PIGLET : NOCTURNE
The oranges and reds have been dragged across the sky and away. Somewhere on the other side of the world, the sun is sliding its dirty fingernails through the cracks in the blinds. The morning has arrived, and it whispers:
Wake up, fucker.
But not for us. Here it is dark. We are under the moon’s supervision now. The streets are thinning. The day creatures are all at home watching TV.
So we emerge, coagulating on corners and in parks. And we are hungry. The sun is much too violent for us; we photosynthesize just fine in the moonlight. The streetlights cast yellow spotlights on the concrete, setting the stage. There will be a show, ladies and gentlemen, just you wait and see.
The Great Blue Dragon coils itself around my ribs and squeezes. I exhale until there is nothing left in me, and then it loosens its hold. I breathe deep, snatching up all the oxygen I can just incase The Dragon decides to constrict again. I start at an easy pace down the road. I am in no hurry.
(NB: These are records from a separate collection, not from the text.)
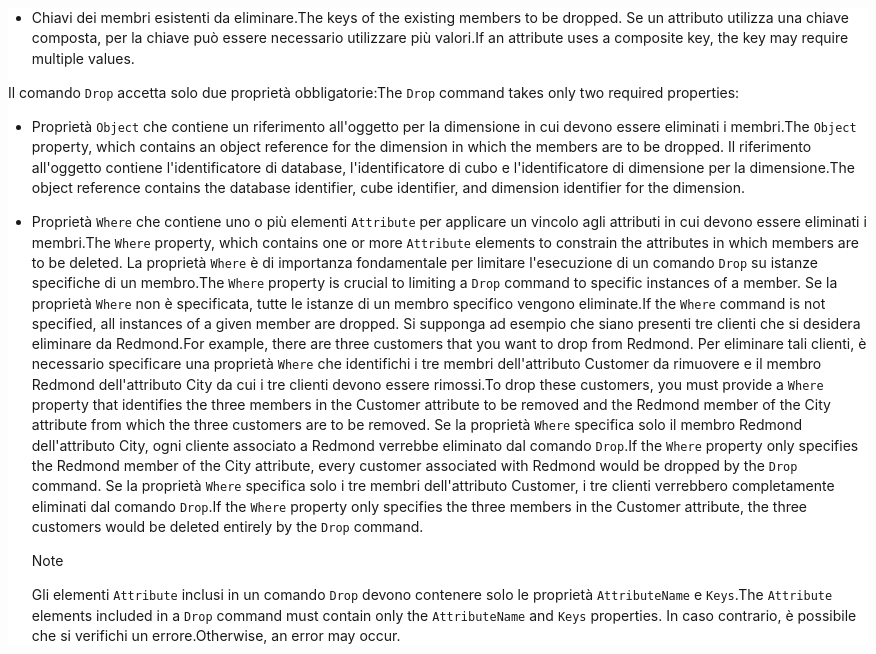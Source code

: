 -   <span data-ttu-id="abcd1-156">Chiavi dei membri esistenti da eliminare.</span><span class="sxs-lookup"><span data-stu-id="abcd1-156">The keys of the existing members to be dropped.</span></span> <span data-ttu-id="abcd1-157">Se un attributo utilizza una chiave composta, per la chiave può essere necessario utilizzare più valori.</span><span class="sxs-lookup"><span data-stu-id="abcd1-157">If an attribute uses a composite key, the key may require multiple values.</span></span>  
  
 <span data-ttu-id="abcd1-158">Il comando `Drop` accetta solo due proprietà obbligatorie:</span><span class="sxs-lookup"><span data-stu-id="abcd1-158">The `Drop` command takes only two required properties:</span></span>  
  
-   <span data-ttu-id="abcd1-159">Proprietà `Object` che contiene un riferimento all'oggetto per la dimensione in cui devono essere eliminati i membri.</span><span class="sxs-lookup"><span data-stu-id="abcd1-159">The `Object` property, which contains an object reference for the dimension in which the members are to be dropped.</span></span> <span data-ttu-id="abcd1-160">Il riferimento all'oggetto contiene l'identificatore di database, l'identificatore di cubo e l'identificatore di dimensione per la dimensione.</span><span class="sxs-lookup"><span data-stu-id="abcd1-160">The object reference contains the database identifier, cube identifier, and dimension identifier for the dimension.</span></span>  
  
-   <span data-ttu-id="abcd1-161">Proprietà `Where` che contiene uno o più elementi `Attribute` per applicare un vincolo agli attributi in cui devono essere eliminati i membri.</span><span class="sxs-lookup"><span data-stu-id="abcd1-161">The `Where` property, which contains one or more `Attribute` elements to constrain the attributes in which members are to be deleted.</span></span> <span data-ttu-id="abcd1-162">La proprietà `Where` è di importanza fondamentale per limitare l'esecuzione di un comando `Drop` su istanze specifiche di un membro.</span><span class="sxs-lookup"><span data-stu-id="abcd1-162">The `Where` property is crucial to limiting a `Drop` command to specific instances of a member.</span></span> <span data-ttu-id="abcd1-163">Se la proprietà `Where` non è specificata, tutte le istanze di un membro specifico vengono eliminate.</span><span class="sxs-lookup"><span data-stu-id="abcd1-163">If the `Where` command is not specified, all instances of a given member are dropped.</span></span> <span data-ttu-id="abcd1-164">Si supponga ad esempio che siano presenti tre clienti che si desidera eliminare da Redmond.</span><span class="sxs-lookup"><span data-stu-id="abcd1-164">For example, there are three customers that you want to drop from Redmond.</span></span> <span data-ttu-id="abcd1-165">Per eliminare tali clienti, è necessario specificare una proprietà `Where` che identifichi i tre membri dell'attributo Customer da rimuovere e il membro Redmond dell'attributo City da cui i tre clienti devono essere rimossi.</span><span class="sxs-lookup"><span data-stu-id="abcd1-165">To drop these customers, you must provide a `Where` property that identifies the three members in the Customer attribute to be removed and the Redmond member of the City attribute from which the three customers are to be removed.</span></span> <span data-ttu-id="abcd1-166">Se la proprietà `Where` specifica solo il membro Redmond dell'attributo City, ogni cliente associato a Redmond verrebbe eliminato dal comando `Drop`.</span><span class="sxs-lookup"><span data-stu-id="abcd1-166">If the `Where` property only specifies the Redmond member of the City attribute, every customer associated with Redmond would be dropped by the `Drop` command.</span></span> <span data-ttu-id="abcd1-167">Se la proprietà `Where` specifica solo i tre membri dell'attributo Customer, i tre clienti verrebbero completamente eliminati dal comando `Drop`.</span><span class="sxs-lookup"><span data-stu-id="abcd1-167">If the `Where` property only specifies the three members in the Customer attribute, the three customers would be deleted entirely by the `Drop` command.</span></span>  
  
    > [!NOTE]  
    >  <span data-ttu-id="abcd1-168">Gli elementi `Attribute` inclusi in un comando `Drop` devono contenere solo le proprietà `AttributeName` e `Keys`.</span><span class="sxs-lookup"><span data-stu-id="abcd1-168">The `Attribute` elements included in a `Drop` command must contain only the `AttributeName` and `Keys` properties.</span></span> <span data-ttu-id="abcd1-169">In caso contrario, è possibile che si verifichi un errore.</span><span class="sxs-lookup"><span data-stu-id="abcd1-169">Otherwise, an error may occur.</span></span>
I am already where I need to be.
I watch my scuffed white All Stars hitting the concrete. In the sunlight I can clearly see how stained and worn they are. But in the moonlight they almost glow, brand new. White as bone.
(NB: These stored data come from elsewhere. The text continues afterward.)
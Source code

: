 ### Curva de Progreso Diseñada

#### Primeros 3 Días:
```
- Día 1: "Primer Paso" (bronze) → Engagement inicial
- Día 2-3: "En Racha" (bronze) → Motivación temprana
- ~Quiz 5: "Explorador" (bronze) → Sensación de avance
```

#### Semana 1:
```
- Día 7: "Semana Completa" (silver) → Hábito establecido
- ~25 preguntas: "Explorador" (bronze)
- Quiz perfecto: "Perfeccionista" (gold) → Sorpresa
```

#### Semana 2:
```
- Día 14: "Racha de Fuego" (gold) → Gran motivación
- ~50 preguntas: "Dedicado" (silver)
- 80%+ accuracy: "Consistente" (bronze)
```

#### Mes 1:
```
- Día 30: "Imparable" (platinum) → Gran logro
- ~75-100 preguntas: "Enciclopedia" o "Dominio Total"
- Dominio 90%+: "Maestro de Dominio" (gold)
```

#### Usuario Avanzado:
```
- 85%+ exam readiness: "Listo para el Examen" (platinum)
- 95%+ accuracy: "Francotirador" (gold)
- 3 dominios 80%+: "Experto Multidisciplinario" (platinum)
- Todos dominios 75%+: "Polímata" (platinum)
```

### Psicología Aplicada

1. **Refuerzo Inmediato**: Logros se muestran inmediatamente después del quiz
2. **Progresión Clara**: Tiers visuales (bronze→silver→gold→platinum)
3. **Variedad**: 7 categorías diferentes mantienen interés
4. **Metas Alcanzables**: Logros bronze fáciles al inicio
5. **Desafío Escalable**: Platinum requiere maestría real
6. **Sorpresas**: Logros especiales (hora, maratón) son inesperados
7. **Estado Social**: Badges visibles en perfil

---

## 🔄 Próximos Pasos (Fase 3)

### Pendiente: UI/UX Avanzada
The dark changes things. Faces become more interesting, as do the people wearing them. Streets stretch wider and buildings grow taller, their tops lost against the sky. Cars become two little red lights running away from you or two great, glowing white orbs, rushing towards you. Most of our business comes in those cars. You learn to watch for them.
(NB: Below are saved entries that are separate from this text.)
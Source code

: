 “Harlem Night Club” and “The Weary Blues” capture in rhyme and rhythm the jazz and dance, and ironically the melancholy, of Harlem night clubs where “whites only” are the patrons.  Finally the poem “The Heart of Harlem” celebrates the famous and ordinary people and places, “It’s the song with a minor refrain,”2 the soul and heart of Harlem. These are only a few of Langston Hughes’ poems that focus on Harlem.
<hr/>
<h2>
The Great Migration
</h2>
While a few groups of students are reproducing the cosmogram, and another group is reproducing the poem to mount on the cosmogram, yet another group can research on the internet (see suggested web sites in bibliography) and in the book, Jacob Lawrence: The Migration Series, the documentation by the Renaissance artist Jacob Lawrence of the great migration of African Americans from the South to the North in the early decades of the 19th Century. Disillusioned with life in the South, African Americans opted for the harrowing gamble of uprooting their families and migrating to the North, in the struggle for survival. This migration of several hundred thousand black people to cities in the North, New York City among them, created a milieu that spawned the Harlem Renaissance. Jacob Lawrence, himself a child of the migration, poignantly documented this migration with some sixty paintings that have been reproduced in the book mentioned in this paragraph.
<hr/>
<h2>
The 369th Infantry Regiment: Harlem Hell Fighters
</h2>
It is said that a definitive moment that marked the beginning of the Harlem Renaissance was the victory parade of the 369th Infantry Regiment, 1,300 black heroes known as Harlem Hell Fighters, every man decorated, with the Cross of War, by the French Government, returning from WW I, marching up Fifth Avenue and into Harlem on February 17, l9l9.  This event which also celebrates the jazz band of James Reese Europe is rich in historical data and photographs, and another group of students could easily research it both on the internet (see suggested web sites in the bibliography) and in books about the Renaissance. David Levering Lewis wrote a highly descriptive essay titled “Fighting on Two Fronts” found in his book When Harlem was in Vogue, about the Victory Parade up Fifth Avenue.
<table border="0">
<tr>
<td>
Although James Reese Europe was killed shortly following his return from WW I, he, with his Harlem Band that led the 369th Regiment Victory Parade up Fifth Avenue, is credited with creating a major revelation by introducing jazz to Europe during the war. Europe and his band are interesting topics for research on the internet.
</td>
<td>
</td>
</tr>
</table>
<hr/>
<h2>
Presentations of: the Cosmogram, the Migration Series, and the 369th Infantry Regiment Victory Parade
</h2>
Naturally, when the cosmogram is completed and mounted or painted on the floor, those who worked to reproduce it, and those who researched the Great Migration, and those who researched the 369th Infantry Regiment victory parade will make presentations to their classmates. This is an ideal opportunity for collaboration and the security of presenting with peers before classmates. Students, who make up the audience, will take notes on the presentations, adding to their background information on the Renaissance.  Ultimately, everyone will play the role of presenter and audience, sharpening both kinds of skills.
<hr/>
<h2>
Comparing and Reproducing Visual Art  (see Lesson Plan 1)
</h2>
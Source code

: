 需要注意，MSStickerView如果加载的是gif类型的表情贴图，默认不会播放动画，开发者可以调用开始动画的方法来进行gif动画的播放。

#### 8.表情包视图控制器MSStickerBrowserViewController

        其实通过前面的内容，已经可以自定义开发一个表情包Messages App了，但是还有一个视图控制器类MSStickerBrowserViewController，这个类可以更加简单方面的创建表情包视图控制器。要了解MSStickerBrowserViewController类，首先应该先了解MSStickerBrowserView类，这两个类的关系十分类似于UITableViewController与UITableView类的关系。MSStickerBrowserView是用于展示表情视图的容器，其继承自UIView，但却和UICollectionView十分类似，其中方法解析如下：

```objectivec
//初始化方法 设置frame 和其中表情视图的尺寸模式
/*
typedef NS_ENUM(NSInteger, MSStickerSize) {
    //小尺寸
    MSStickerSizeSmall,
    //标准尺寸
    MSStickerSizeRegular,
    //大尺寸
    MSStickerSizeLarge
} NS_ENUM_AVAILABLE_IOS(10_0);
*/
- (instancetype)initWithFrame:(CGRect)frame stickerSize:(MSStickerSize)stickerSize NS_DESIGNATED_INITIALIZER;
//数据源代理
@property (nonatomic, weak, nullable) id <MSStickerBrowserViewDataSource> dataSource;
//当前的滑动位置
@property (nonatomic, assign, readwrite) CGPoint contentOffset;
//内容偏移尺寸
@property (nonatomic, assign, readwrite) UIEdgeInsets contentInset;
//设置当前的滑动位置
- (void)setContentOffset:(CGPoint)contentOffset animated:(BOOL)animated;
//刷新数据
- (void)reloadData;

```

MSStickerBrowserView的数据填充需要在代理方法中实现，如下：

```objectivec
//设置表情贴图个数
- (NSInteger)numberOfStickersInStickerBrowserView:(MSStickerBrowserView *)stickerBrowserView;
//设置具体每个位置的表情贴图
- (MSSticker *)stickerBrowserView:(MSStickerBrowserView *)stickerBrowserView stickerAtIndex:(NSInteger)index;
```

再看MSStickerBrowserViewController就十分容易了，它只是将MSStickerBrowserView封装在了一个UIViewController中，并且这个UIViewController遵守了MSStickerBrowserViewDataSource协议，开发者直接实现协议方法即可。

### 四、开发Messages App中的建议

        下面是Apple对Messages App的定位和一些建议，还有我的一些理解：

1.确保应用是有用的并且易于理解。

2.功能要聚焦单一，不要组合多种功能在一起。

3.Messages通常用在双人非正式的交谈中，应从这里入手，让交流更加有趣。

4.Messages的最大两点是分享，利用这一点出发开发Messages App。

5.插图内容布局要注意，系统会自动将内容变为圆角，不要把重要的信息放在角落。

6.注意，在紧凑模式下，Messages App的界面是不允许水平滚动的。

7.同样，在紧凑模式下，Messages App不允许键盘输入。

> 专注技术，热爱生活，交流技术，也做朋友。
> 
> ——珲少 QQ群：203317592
A pair of big white orbs stop across the road from me. I stand on the corner and watch my breath. It resists the exit from my warm mouth, condensing in clouds around my face. The car still has not moved off.
We stare each other down for a moment. Then I make the first move, crossing the road. I stand on the opposite corner now, directly in the driver’s line of sight. The mechanical whine of a window rolling down beckons me closer. I rest a hand on the roof of the car and stoop so as to be admired at the best angle. I meet the eyes of the driver, cobalt blue and afraid. He is a day creature for sure, with neat hair and neat features. He is out of his depth. Boys like this come here looking for one thing only, and it isn’t me.
“You looking to score?” I ask in my most congenial tone.
He stares at me, uncomprehending. I wait. I’m about to repeat the question when he speaks.
“Yes.”
I nod and pat the top of his car, “I know a guy. I’ll show you.”
He stares at me vacantly and suddenly I’m not sure it’s a good idea to get into a car with him behind the wheel. He looks like he already scored. I’m thinking maybe I should cut my losses and carry on down the road when he leans across and opens the passenger door.
He looks back at me and nods meaningfully at the seat beside him. I decide he’s just a little nervous. Maybe it’s his first time on this side of town. And it’s worth the risk; I get five bucks from Wolf for every customer I point his way. I shuffle around the car and slide in. He looks at me in the rearview mirror. I pretend not to notice.
“Drive two blocks and take a left,” I say, staring straight ahead.
The car purrs into motion. It’s a very smooth ride, a very nice car, I enjoy sitting in its humming belly. He’s still watching me in the rearview mirror. Like maybe he’s expecting me to mug him or grow fangs. I meet his reflected gaze.
“Do you trick?” his even tone doesn’t match his frightened eyes.
I hesitate on the verge of saying no.
“Yeah.”
The car slows down and I prepare myself to bail out and run. Straight men in fancy cars generally take serious offense to crusty little faggots sneaking into their passenger seat. And now the cobalt eyes are on me without the help of the mirror.
“How much?”
I am surprised for a moment, but I don’t let it show.
“Depends what you want.”
He focuses on the road.
“There’s a parking lot around the corner,” I offer.
“It’s a good spot.”
He finds it easily enough. There are a few other cars parked there.
There are always other cars.
He peers at their dark windows the way a little kid peeks through his fingers when he’s watching a scary movie. Wanting to know, but not wanting to see. The car comes to a stop. The lights go out and we sit in the buzzing darkness. A nearby streetlamp outlines everything in gold, but aside from that, we are silhouettes. We sit, two quiet black figures. I wait until finally, he speaks.
“Get out.”
I blink.
“Get out.”
I raise my hands to communicate my compliance then go for the handle. It doesn’t move.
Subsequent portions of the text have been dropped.